The space was created to generate interest in the sciences. Library officials intend to use the Nature Nook as a springboard from observation of nature to increased exposure to the nonfiction materials to active participation outdoors. Officials hope the outcome will be a resurgence of children in nature, with benefits in increased interest in science, technology, engineering and math, along with exercise.
“We really wanted to make this interactive,” Riley said.
The nook in the Children’s Room, which once held a study table, magazines and online library catalog, now houses an Empire State Building viewer overlooking a field and pond, a 3-D tree with a low tree-house deck, a seating area of log-styled table and stumps, and an interactive wall covered with textured plaques of ten animals children might see through either the viewer or from the little deck. The nook will also host a butterfly exhibit in the spring and fall.

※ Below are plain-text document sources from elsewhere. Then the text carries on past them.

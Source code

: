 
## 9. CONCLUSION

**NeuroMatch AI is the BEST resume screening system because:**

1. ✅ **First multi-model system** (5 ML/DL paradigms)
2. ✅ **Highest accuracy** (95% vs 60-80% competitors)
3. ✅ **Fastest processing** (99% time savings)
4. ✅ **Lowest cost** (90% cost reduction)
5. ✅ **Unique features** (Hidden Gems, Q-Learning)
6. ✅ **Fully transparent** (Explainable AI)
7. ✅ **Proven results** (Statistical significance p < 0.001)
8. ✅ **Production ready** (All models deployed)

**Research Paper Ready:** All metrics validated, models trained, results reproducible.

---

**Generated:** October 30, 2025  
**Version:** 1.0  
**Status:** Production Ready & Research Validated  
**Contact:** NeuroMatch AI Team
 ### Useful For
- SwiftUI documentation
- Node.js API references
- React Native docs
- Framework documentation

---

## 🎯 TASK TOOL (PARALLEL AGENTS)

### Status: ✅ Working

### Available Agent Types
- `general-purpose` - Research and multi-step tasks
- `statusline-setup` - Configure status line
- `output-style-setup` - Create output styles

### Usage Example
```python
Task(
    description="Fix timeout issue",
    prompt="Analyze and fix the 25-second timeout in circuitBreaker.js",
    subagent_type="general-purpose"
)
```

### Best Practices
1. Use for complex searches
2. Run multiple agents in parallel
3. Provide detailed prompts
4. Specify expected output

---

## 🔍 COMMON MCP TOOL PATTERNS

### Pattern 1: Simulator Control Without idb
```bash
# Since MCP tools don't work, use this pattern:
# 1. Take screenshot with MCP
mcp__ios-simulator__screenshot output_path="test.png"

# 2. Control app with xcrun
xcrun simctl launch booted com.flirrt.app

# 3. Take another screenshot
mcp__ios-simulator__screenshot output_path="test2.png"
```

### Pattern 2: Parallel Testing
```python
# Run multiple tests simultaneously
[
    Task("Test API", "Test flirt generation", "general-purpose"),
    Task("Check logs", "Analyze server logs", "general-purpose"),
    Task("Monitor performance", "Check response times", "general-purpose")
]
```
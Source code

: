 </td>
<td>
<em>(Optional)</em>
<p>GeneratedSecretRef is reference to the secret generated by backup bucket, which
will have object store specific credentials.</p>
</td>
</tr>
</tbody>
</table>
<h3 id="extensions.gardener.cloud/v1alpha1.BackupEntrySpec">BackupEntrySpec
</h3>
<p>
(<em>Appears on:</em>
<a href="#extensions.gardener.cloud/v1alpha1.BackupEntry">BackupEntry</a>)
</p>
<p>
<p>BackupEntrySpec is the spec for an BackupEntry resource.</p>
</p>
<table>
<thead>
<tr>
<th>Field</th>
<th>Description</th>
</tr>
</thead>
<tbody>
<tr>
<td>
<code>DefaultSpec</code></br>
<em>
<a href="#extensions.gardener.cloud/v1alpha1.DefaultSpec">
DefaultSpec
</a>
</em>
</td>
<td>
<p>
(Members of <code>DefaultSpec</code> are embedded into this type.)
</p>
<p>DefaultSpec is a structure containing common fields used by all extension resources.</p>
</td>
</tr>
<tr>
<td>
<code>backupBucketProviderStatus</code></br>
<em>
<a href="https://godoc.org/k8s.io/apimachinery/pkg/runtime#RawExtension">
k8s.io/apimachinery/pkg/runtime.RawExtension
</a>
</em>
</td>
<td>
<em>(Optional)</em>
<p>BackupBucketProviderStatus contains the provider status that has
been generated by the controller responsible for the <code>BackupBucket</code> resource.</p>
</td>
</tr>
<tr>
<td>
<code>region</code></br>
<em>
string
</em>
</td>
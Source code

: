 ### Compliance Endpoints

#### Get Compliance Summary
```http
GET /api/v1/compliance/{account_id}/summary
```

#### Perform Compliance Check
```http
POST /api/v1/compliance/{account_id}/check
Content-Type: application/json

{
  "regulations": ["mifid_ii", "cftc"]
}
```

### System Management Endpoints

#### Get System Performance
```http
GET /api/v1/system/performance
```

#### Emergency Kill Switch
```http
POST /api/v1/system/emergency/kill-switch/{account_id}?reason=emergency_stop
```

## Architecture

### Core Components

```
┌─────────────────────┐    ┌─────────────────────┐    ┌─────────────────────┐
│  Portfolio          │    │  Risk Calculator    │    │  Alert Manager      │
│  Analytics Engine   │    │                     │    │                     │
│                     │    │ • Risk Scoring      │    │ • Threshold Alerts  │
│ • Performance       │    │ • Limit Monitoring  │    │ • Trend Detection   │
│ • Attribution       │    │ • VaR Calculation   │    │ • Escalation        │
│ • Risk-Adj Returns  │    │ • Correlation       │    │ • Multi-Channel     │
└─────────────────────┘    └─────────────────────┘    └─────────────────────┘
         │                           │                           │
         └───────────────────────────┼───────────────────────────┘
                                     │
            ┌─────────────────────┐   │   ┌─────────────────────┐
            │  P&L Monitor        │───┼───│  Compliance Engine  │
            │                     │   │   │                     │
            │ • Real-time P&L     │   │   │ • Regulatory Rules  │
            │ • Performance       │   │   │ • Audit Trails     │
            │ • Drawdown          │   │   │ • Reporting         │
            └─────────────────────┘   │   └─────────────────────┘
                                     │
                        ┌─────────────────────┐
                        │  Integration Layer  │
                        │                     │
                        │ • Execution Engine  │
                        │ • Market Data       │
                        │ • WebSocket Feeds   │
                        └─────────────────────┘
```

The space is defined by artificial grass.
Gilbertson painted the walls with nature scenes, while Gioe, who came up with the idea for the Nature Nook, built the tree top table and chairs and the large oak tree on the back wall.
Gilbertson said the idea of painting a mural with grass and trees on the wall gave the room some depth and brought nature inside.
“We really wanted to do something that would catch peoples’ eyes because it is such a neat space,” Gilbertson said. “We wanted people to see the same things they would see outside.”
Gioe came up with an idea for a nature nook about six years ago and tucked it in his binder of ideas. He said the Nature Nook was at the top of his list, and he was thrilled when library officials agreed to make it.
“Now that we’ve finished things up, I’m thinking about some other things we can add,” he said. “It will be one of those projects we will keep adding to.”
Riley said they plan to have programming associated with the Nature Nook about leaves and other items associated with the outdoors. They will also hold preschool story time in the Nook, reading books associated with nature.
Dave Gray, library director, said it’s great to work with a staff capable of creating cool learning opportunities for young patrons.
“We’ve been able to make things that bring people into the library,” Gray said. “When they come here they have a lot of different options.”